Canadian novelist and journalist (1933–2009)

Hugh Brennan Scott Symons (July 13, 1933 - February 23, 2009), known professionally as Scott Symons, was a Canadian writer. He was most noted for his novels Place d'Armes and Civic Square, among the first works of LGBT literature ever published in Canada, as well as a personal life that was often plagued by scandal and interpersonal conflict.

He was openly gay at a time when this was very difficult, publishing his first novel, Place d'Armes, which dealt directly with homosexuality, two years before gay sex was decriminalized in Canada. He was an avid diarist, and many of his observations and episodes from his life found their way into his novels. His writing style was marked by experimental forms and structures, with one of his novels being published as handwritten pages packaged in a box, and by a blurring of the lines between fiction and non-fiction.

==Early life==
He was born in Toronto, Ontario, the son of businessman and writer Harry L. Symons and the brother of academic Thomas Symons. A rebellious teenager, he was sent by his parents to Trinity College School in Port Hope, where he took up gymnastics and established a lifelong friendship with journalist Charles Taylor. He also first came to realize that he was gay, falling in love with a fellow student but repressing his feelings in sport. Symons would later describe the experience as emotionally crippling, leaving him an "eternal thirteen; eternally the boy reaching out to touch but never being allowed to do so… except as Mommy and Authority permitted."

One night while practicing in the gymnasium, he fell off the high bar and broke his back, and was immobilized in a body cast for several months.

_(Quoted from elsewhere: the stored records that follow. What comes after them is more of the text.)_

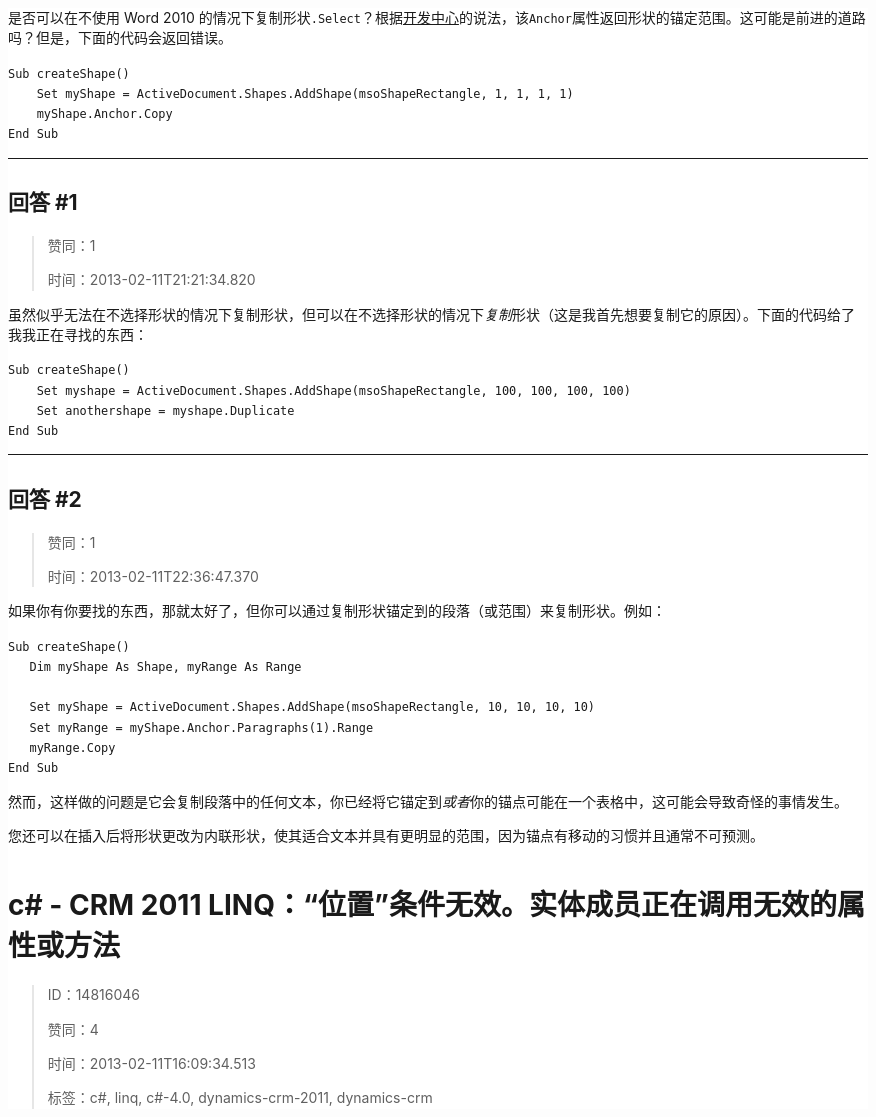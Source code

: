 是否可以在不使用 Word 2010 的情况下复制形状`.Select`？根据[开发中心](http://msdn.microsoft.com/en-us/library/office/ff835500.aspx)的说法，该`Anchor`属性返回形状的锚定范围。这可能是前进的道路吗？但是，下面的代码会返回错误。

```
Sub createShape()
    Set myShape = ActiveDocument.Shapes.AddShape(msoShapeRectangle, 1, 1, 1, 1)
    myShape.Anchor.Copy
End Sub 
```

* * *

## 回答 #1

> 赞同：1
> 
> 时间：2013-02-11T21:21:34.820

虽然似乎无法在不选择形状的情况下复制形状，但可以在不选择形状的情况下*复制*形状（这是我首先想要复制它的原因）。下面的代码给了我我正在寻找的东西：

```
Sub createShape()
    Set myshape = ActiveDocument.Shapes.AddShape(msoShapeRectangle, 100, 100, 100, 100)
    Set anothershape = myshape.Duplicate
End Sub 
```

* * *

## 回答 #2

> 赞同：1
> 
> 时间：2013-02-11T22:36:47.370

如果你有你要找的东西，那就太好了，但你可以通过复制形状锚定到的段落（或范围）来复制形状。例如：

```
Sub createShape()
   Dim myShape As Shape, myRange As Range

   Set myShape = ActiveDocument.Shapes.AddShape(msoShapeRectangle, 10, 10, 10, 10)
   Set myRange = myShape.Anchor.Paragraphs(1).Range
   myRange.Copy
End Sub 
```

然而，这样做的问题是它会复制段落中的任何文本，你已经将它锚定到*或者*你的锚点可能在一个表格中，这可能会导致奇怪的事情发生。

您还可以在插入后将形状更改为内联形状，使其适合文本并具有更明显的范围，因为锚点有移动的习惯并且通常不可预测。

# c# - CRM 2011 LINQ：“位置”条件无效。实体成员正在调用无效的属性或方法

> ID：14816046
> 
> 赞同：4
> 
> 时间：2013-02-11T16:09:34.513
> 
> 标签：c#, linq, c#-4.0, dynamics-crm-2011, dynamics-crm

After completing high school, he enrolled at the University of Toronto, where he earned a bachelor's degree in modern history as well as enlisting as a naval cadet and serving on the student government. He subsequently pursued graduate studies at Cambridge University.

Still attempting to repress his sexuality, Symons married Judith Morrow, the granddaughter of a president of the Canadian Imperial Bank of Commerce, in 1958. Taylor was his best man.

==Early career==
He briefly took a job on the editorial page of the Toronto Telegram, but was soon fired for not being deferential to his bosses; he then took a job with the Quebec Chronicle-Telegraph, and integrated so quickly into the intellectual elites of Quebec that he was invited to join the St-Jean-Baptiste Society even though he was neither francophone nor Roman Catholic.

Symons and his wife spent some time studying at the Sorbonne in 1959; during this time, he met writer Julien Green, whom Symons would later describe as having reawoken his dormant sexuality. Symons and his wife returned to Canada the following year with their newborn son Graham after Symons accepted a job with La Presse in Montreal. While there, he won the Bowater Award for Journalism in 1961 regarding a series of articles concerning the early stirrings of what would become Quebec's Quiet Revolution.

With the nomadic restlessness that would characterize much of his life, however, he soon quit journalism and returned to Toronto, taking a job as a curator at the Royal Ontario Museum; within a few years, he was also an assistant professor of fine art at the University of Toronto, and briefly held a visiting curatorship at the Smithsonian Institution and a research associate's position at the Winterthur Museum. He was later offered a permanent position at the Smithsonian, but declined.

During this period he began to write but never finished a book on Canadian history and a stage play, and botched an audition to host This Hour Has Seven Days.

==Writing==
In 1965 he fled the family farm in Claremont and holed up in a small hotel in Montreal for 21 days, during which he wrote Place d'Armes.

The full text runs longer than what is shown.